Here are five reasons to rein in your social media automation:
Machines Make Mistakes
Let’s say you’re a restaurant owner. You set up an auto-responder that searches Tweets for the keyword “hungry” and send an @reply with the message “Hungry? Try Jimmy’s Big Pig BBQ on 5th Street.”
You’ll look like a buffoon when someone Tweets “The Panthers are hungry for a win.”
Scripts, bots and machines aren’t very good at deciphering context (Google Wave is, but that’s another story). Human language is subtle, and human beings are good at sniffing out a ghost.
Different Audiences Respond to Different Messages
RSS, Ping.fm and other tools let you push your blog to your outposts (Twitter, Facebook, etc.). But each of your audiences is unique. Being relevant requires nuance. Blasting the same message to every audience is like giving your entire family a Target gift card for Christmas: Tacky, unimpressive, and not very thoughtful.

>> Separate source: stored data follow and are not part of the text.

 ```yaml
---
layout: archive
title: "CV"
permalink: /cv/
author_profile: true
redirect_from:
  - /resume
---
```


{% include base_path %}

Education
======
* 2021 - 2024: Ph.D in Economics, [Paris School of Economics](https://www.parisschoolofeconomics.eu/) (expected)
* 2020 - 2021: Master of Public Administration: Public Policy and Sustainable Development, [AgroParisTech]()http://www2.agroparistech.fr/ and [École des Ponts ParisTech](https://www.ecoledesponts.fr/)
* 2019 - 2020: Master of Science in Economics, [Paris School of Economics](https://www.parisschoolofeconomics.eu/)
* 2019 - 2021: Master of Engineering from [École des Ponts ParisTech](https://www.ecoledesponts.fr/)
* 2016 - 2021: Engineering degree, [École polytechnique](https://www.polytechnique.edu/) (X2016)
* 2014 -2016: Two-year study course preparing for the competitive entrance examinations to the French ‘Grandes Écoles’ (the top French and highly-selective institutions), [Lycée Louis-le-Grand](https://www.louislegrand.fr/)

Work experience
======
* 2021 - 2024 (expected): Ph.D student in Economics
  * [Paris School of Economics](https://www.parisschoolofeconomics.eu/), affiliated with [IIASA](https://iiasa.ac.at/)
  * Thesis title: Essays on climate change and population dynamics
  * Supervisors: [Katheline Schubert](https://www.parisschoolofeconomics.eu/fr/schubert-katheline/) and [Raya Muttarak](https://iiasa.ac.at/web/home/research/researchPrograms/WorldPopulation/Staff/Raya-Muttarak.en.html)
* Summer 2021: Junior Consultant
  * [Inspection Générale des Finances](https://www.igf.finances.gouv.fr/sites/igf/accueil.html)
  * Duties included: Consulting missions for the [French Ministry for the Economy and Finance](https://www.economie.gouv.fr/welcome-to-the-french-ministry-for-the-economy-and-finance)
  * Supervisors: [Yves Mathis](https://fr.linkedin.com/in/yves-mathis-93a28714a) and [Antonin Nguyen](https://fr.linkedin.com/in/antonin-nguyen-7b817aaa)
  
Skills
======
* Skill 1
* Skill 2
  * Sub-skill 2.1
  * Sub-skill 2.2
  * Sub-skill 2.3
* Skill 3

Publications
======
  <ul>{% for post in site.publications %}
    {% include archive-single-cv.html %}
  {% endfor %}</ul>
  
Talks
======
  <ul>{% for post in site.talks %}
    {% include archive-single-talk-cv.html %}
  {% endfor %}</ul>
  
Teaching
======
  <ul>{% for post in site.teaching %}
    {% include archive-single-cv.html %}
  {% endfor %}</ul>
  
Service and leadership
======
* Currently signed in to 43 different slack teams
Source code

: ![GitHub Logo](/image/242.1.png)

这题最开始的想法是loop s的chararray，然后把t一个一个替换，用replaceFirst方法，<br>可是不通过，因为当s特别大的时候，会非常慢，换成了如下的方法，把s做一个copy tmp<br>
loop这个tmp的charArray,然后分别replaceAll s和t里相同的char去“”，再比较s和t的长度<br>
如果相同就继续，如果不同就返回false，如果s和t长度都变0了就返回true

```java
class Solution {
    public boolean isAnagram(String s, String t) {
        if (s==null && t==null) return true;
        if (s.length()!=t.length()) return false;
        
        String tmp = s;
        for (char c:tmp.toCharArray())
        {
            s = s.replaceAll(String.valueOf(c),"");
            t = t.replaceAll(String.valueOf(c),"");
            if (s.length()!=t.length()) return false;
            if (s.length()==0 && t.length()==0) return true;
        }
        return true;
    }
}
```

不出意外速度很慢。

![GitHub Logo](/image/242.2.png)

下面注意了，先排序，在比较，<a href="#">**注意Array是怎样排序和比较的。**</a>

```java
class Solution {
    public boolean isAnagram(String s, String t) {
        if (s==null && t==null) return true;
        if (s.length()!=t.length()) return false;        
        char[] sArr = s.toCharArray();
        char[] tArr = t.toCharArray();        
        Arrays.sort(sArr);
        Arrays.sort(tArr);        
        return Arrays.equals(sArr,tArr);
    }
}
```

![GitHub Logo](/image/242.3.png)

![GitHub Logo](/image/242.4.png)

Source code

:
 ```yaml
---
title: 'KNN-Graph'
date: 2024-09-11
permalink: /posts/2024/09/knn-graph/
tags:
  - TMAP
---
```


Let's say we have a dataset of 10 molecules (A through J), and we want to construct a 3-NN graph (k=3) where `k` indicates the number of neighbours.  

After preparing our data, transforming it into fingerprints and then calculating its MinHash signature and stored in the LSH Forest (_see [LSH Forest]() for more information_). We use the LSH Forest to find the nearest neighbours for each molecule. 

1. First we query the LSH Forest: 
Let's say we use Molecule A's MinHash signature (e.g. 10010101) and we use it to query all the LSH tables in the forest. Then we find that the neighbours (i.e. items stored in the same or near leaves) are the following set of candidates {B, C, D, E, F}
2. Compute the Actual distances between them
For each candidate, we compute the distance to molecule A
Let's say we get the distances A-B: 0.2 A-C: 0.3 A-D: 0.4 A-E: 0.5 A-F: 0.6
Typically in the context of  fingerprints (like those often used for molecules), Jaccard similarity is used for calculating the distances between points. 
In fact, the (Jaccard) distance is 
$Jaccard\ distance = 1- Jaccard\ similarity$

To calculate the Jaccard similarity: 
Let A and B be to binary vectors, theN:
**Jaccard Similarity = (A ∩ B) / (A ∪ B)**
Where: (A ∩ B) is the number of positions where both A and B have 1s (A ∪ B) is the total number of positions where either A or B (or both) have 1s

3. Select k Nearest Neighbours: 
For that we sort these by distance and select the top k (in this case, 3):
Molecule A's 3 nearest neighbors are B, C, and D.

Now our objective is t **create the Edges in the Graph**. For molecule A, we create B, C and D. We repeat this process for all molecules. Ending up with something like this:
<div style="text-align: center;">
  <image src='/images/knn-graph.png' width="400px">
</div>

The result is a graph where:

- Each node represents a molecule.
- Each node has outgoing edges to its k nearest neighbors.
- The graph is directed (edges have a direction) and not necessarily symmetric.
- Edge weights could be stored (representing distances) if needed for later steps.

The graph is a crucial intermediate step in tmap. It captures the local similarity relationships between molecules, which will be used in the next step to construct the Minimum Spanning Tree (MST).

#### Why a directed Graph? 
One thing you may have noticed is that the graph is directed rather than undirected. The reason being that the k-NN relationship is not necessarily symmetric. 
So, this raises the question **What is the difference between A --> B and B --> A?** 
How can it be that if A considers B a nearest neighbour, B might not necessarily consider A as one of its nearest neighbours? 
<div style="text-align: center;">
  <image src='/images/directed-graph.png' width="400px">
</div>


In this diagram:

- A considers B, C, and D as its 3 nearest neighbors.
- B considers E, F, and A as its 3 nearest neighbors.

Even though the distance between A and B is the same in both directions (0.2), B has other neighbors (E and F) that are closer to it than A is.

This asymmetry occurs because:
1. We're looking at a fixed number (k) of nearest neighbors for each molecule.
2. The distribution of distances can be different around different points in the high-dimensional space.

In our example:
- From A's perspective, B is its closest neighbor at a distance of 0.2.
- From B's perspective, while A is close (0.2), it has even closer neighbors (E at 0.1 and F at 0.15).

Relationships Aren’t Built by Automation
The #1 reason not to automate: People like people, not scripts and bots. It’s about getting people to like and trust you, not playing whack-a-mole with your sales message.
Discretion is the Better Part of Valor
Not all blog posts are created equal. Some rock, and some are “Meh.” Pimping a dud post won’t make it better. Automation nixes your ability to rein in a crummy post.
Automation is One Step Away from Broadcasting
If you’re hell-bent on automating, you’re likely aiming for uber-efficiency. Wanna be even more efficient? Don’t talk to people at all. You’ll save time and energy by avoiding human interaction. Of course, it’s a bad idea, but it’s a slippery slope from automation to one-way broadcasting.